What is being asked: Copy out each entry below verbatim, skipping the images.

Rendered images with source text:
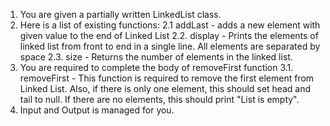 1. You are given a partially written LinkedList class.
2. Here is a list of existing functions:
   2.1 addLast - adds a new element with given value to the end of Linked List
   2.2. display - Prints the elements of linked list from front to end in a single line. All 
     elements are separated by space
     2.3. size - Returns the number of elements in the linked list.
3. You are required to complete the body of removeFirst function 
     3.1. removeFirst - This function is required to remove the first element from 
          Linked List. Also, if there is only one element, this should set head and tail to 
          null. If there are no elements, this should print "List is empty".
4. Input and Output is managed for you.

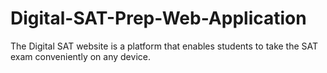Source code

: # Digital-SAT-Prep-Web-Application
The Digital SAT website is a platform that enables students to take the SAT exam conveniently on any device.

Solution for this exercise:
 1. You are given a partially written LinkedList class.
2. Here is a list of existing functions:
   2.1 addLast - adds a new element with given value to the end of Linked List
   2.2. display - Prints the elements of linked list from front to end in a single line. All 
     elements are separated by space
     2.3. size - Returns the number of elements in the linked list.
3. You are required to complete the body of removeFirst function 
     3.1. removeFirst - This function is required to remove the first element from 
          Linked List. Also, if there is only one element, this should set head and tail to 
          null. If there are no elements, this should print "List is empty".
4. Input and Output is managed for you.

Source code

: # Digital-SAT-Prep-Web-Application
The Digital SAT website is a platform that enables students to take the SAT exam conveniently on any device.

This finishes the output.